Kremikovtsi Monastery
Kremikovtsi Monastery was founded during the 14th century, again probably due to Tzar Ivan Alexander, when 14 monasteries known as the Sofia Mount Athos were erected around Sofia. Destroyed in 1332, Kremikovtsi Monastery was among the first monasteries to be restored later – in 1493 the buildings were restored, and St. George’s Church erected, the sole survivor today. On the outside, the church is small and insignificant, like all the semi-legal buildings of those dark times.

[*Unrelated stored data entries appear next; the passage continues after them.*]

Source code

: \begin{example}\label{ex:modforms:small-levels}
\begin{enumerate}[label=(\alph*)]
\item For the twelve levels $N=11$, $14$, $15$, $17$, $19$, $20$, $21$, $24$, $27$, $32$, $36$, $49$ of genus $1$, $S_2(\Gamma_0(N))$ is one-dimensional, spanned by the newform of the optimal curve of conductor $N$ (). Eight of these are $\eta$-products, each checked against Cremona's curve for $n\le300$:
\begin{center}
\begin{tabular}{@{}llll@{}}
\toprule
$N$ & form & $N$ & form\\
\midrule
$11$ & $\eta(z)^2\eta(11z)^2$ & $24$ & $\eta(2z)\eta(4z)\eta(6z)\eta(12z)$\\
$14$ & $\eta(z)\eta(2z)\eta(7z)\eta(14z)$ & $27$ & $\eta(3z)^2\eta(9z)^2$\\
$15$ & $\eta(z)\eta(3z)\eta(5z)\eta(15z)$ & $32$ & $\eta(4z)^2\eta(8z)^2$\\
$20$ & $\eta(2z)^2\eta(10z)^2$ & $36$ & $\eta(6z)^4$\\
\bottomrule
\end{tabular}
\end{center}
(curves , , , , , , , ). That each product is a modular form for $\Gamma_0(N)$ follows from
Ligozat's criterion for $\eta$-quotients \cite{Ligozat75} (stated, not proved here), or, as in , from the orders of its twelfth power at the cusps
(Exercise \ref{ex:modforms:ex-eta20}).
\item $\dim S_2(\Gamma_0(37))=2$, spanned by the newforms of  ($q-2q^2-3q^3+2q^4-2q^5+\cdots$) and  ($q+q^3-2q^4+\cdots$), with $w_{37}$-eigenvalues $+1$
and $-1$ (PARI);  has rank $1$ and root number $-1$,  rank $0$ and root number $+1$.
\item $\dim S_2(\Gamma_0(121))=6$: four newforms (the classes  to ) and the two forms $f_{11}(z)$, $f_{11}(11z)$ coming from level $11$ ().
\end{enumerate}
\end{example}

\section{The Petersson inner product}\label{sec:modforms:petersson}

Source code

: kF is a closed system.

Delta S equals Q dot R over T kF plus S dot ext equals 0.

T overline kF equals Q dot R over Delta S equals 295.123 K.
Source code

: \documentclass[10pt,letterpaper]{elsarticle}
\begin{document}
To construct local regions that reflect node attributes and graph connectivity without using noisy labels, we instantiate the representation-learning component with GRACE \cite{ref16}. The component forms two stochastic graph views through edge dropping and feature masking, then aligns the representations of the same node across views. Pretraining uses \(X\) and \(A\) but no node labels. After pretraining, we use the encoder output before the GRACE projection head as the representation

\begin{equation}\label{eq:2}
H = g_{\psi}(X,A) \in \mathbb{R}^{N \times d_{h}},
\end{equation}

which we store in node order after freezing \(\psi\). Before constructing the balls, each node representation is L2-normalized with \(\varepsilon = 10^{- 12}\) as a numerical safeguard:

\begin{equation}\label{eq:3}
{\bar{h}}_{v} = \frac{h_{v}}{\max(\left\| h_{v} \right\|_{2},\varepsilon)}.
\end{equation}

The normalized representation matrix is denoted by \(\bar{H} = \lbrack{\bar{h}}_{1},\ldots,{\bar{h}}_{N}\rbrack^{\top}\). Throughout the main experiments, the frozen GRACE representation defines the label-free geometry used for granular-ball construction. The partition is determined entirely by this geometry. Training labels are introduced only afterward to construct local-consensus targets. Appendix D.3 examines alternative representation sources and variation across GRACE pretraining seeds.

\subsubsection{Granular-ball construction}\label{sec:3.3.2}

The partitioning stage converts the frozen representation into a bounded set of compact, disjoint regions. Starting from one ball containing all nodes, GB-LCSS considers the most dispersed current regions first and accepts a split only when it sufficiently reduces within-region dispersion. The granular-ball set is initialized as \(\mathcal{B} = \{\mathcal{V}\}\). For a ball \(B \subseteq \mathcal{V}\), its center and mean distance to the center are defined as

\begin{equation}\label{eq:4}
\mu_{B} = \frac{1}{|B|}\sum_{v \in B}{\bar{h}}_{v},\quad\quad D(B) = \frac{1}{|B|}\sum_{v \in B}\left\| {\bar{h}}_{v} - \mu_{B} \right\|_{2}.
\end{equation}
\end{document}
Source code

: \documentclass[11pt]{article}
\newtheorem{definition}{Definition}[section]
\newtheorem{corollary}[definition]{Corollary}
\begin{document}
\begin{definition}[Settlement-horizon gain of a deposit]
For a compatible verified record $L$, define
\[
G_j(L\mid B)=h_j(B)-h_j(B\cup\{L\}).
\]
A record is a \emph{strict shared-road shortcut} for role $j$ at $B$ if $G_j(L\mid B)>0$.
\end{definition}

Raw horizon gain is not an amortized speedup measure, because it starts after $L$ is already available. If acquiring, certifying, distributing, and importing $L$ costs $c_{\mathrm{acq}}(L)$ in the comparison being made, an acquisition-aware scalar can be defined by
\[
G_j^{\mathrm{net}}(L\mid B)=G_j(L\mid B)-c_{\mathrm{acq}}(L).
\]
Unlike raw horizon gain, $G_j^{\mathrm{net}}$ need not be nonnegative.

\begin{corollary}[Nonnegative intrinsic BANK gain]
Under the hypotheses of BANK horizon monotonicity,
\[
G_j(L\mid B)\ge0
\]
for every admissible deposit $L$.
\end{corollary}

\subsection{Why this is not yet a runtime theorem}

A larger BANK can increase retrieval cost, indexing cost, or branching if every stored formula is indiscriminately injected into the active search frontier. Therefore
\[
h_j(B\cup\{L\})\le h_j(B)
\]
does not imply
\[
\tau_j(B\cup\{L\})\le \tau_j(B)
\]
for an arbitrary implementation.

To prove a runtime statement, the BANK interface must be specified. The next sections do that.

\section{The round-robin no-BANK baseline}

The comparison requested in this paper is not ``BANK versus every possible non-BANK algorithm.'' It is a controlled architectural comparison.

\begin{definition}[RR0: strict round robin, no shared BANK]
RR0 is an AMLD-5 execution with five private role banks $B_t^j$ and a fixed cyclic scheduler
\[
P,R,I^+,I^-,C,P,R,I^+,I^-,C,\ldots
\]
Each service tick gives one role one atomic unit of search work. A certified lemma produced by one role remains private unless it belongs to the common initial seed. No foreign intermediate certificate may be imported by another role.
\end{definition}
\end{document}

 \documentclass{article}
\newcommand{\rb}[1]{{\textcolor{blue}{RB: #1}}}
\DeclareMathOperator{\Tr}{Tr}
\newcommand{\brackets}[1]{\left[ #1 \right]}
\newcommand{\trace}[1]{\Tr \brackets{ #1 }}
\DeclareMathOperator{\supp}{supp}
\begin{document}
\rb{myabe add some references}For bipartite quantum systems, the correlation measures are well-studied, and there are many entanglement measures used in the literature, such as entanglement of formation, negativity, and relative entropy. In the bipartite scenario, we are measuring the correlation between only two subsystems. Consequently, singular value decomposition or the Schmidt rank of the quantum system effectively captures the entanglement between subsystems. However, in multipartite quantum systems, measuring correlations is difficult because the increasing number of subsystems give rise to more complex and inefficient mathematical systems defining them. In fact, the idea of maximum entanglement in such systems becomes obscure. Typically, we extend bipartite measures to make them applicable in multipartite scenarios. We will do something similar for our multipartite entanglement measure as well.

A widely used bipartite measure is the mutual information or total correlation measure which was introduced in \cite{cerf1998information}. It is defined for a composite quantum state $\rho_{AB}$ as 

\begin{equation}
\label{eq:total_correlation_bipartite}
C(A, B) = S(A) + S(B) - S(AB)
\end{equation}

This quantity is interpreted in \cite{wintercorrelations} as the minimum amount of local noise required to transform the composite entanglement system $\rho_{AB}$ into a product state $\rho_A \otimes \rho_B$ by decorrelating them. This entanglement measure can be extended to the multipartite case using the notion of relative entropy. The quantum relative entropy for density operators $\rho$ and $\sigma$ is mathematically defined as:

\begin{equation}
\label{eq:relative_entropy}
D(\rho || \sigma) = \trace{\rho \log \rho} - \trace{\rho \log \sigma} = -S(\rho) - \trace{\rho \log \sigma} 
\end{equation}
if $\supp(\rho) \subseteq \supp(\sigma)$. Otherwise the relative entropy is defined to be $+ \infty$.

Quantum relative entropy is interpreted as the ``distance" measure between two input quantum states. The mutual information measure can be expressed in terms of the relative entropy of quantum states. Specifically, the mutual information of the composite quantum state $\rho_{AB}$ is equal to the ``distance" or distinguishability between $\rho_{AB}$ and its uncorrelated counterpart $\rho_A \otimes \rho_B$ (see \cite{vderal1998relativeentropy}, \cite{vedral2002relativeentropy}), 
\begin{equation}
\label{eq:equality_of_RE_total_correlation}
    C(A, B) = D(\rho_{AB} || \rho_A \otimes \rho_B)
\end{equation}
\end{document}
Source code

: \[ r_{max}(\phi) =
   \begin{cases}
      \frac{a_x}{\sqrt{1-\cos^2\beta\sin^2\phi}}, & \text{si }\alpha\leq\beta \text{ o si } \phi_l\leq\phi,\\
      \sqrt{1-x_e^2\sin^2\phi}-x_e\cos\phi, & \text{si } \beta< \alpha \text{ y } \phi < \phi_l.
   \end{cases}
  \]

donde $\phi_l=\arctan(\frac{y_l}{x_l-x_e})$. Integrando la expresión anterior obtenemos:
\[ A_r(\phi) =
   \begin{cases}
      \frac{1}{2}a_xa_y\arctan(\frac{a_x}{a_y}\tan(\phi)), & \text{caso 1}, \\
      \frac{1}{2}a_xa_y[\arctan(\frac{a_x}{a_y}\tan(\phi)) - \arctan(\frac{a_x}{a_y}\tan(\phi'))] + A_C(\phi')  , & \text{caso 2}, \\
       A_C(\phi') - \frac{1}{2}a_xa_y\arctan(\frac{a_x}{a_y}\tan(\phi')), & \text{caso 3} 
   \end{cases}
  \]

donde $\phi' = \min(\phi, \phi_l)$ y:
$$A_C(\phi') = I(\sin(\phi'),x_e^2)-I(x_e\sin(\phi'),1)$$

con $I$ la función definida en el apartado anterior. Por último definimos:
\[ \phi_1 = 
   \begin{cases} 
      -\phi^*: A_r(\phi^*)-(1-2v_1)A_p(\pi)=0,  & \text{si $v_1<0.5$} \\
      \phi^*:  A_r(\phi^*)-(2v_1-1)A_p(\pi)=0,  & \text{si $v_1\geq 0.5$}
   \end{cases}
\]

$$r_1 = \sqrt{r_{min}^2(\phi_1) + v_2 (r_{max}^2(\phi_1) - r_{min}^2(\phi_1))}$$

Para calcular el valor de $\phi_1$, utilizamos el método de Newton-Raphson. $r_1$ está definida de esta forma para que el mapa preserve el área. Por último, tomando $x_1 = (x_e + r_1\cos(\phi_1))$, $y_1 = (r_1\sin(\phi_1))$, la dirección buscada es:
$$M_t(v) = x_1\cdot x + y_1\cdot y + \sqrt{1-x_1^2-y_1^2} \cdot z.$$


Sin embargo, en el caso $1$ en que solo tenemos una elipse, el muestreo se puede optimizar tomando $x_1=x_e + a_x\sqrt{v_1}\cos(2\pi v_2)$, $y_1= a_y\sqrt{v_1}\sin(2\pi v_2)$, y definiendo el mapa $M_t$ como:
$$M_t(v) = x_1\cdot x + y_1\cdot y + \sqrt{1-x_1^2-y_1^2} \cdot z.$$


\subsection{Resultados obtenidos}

As compensation, the murals (partially preserved today) turned the interior into a glittering gallery. The spirit is here alive of the aristocratic Turnovo School. The coloring is respectfully solemn, the drawing elegant, to the point of exquisiteness, the figures are lofty and exalted. The artists of the Kremikovtsi Church of Saint George the Victorious were no blind imitators of traditional methods. In the overall composition of the frescoes-murals, they introduced a new element, which renewed the art of the time, and became traditional. This is the richly ornamented frieze of the waist-length figures of saints and martyrs, introduced for the first time, which separated the classic upright saints from subject scenes diversifying and enriching the general picture. Kremikovtsi Monastery also contains some valuable examples of calligraphic art, which was particularly perfected here during the 15th century, when the Sofia School of Literature was created and developed at Dragalevtsi, Kremikovtsi, Kokalyane, German and other monasteries. The so-called Kremikovtsi Gospel is an example of it.